++++ Data for this task ++++
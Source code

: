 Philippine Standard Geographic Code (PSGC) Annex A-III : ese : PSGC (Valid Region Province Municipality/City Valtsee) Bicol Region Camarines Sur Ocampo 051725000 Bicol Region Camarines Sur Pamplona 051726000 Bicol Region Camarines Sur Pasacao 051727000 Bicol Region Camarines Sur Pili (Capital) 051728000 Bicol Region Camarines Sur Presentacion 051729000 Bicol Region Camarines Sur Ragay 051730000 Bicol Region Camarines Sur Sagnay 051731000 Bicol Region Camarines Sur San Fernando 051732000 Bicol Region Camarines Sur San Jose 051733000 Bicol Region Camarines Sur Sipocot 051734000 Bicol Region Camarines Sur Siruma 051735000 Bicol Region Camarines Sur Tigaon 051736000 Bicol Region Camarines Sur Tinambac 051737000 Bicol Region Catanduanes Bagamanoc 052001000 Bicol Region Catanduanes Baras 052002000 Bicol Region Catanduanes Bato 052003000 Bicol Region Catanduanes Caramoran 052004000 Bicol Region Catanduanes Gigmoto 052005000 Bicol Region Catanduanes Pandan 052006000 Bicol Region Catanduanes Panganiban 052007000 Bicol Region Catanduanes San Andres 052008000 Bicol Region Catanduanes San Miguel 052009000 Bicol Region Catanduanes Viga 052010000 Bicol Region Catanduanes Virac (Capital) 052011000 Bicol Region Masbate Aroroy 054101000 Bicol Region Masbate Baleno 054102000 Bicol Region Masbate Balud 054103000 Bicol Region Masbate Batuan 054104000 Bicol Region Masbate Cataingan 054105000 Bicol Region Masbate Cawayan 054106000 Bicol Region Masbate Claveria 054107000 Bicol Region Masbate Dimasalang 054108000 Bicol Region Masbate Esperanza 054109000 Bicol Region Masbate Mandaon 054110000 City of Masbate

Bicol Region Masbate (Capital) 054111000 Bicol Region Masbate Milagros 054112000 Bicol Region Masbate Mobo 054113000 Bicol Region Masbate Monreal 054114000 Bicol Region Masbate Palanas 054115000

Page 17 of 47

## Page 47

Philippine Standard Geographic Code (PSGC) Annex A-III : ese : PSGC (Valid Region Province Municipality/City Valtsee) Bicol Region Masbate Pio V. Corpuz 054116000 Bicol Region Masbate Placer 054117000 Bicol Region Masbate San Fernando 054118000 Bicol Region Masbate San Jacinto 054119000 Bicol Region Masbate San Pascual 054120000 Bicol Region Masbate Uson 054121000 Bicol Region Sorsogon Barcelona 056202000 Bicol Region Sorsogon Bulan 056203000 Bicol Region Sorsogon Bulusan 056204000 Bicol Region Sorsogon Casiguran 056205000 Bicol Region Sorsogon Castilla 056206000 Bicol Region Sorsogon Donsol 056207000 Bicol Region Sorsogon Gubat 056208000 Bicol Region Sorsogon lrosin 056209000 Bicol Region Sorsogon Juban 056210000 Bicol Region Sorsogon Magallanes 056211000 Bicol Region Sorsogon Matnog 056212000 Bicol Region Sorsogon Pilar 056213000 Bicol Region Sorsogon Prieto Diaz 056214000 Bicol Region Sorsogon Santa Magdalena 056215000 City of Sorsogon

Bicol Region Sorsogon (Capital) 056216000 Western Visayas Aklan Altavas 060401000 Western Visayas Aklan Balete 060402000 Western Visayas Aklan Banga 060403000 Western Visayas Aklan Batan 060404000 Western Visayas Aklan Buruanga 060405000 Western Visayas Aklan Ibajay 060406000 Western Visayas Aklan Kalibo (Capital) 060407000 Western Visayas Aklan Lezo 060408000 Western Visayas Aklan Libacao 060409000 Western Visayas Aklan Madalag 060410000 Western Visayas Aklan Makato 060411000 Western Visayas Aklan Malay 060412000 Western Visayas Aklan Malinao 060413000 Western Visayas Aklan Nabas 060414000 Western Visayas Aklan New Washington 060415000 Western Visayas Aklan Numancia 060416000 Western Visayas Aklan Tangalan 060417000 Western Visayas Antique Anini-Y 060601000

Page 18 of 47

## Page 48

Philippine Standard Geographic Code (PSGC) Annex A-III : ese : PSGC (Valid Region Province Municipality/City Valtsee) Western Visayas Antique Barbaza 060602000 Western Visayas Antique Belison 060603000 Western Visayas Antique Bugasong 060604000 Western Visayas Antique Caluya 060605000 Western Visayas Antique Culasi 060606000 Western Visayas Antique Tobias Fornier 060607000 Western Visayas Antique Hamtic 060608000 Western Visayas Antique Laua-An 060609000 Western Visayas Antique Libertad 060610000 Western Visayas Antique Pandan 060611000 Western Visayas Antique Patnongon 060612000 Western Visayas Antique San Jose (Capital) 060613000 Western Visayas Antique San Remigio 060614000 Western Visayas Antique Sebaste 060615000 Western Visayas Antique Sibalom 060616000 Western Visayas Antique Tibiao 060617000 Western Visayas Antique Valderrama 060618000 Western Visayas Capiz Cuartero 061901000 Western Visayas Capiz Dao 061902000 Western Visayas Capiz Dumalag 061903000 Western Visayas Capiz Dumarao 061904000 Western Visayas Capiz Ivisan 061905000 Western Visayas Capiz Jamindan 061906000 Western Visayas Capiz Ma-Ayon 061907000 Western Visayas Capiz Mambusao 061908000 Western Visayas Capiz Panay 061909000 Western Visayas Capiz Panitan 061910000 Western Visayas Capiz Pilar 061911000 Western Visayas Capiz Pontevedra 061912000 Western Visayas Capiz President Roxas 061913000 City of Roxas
++++
**What the task requires:**
From the entries, copy every line in which the word "Antique" occurs.

**Your response:**
Bicol Region Sorsogon (Capital) 056216000 Western Visayas Aklan Altavas 060401000 Western Visayas Aklan Balete 060402000 Western Visayas Aklan Banga 060403000 Western Visayas Aklan Batan 060404000 Western Visayas Aklan Buruanga 060405000 Western Visayas Aklan Ibajay 060406000 Western Visayas Aklan Kalibo (Capital) 060407000 Western Visayas Aklan Lezo 060408000 Western Visayas Aklan Libacao 060409000 Western Visayas Aklan Madalag 060410000 Western Visayas Aklan Makato 060411000 Western Visayas Aklan Malay 060412000 Western Visayas Aklan Malinao 060413000 Western Visayas Aklan Nabas 060414000 Western Visayas Aklan New Washington 060415000 Western Visayas Aklan Numancia 060416000 Western Visayas Aklan Tangalan 060417000 Western Visayas Antique Anini-Y 060601000
Philippine Standard Geographic Code (PSGC) Annex A-III : ese : PSGC (Valid Region Province Municipality/City Valtsee) Western Visayas Antique Barbaza 060602000 Western Visayas Antique Belison 060603000 Western Visayas Antique Bugasong 060604000 Western Visayas Antique Caluya 060605000 Western Visayas Antique Culasi 060606000 Western Visayas Antique Tobias Fornier 060607000 Western Visayas Antique Hamtic 060608000 Western Visayas Antique Laua-An 060609000 Western Visayas Antique Libertad 060610000 Western Visayas Antique Pandan 060611000 Western Visayas Antique Patnongon 060612000 Western Visayas Antique San Jose (Capital) 060613000 Western Visayas Antique San Remigio 060614000 Western Visayas Antique Sebaste 060615000 Western Visayas Antique Sibalom 060616000 Western Visayas Antique Tibiao 060617000 Western Visayas Antique Valderrama 060618000 Western Visayas Capiz Cuartero 061901000 Western Visayas Capiz Dao 061902000 Western Visayas Capiz Dumalag 061903000 Western Visayas Capiz Dumarao 061904000 Western Visayas Capiz Ivisan 061905000 Western Visayas Capiz Jamindan 061906000 Western Visayas Capiz Ma-Ayon 061907000 Western Visayas Capiz Mambusao 061908000 Western Visayas Capiz Panay 061909000 Western Visayas Capiz Panitan 061910000 Western Visayas Capiz Pilar 061911000 Western Visayas Capiz Pontevedra 061912000 Western Visayas Capiz President Roxas 061913000 City of Roxas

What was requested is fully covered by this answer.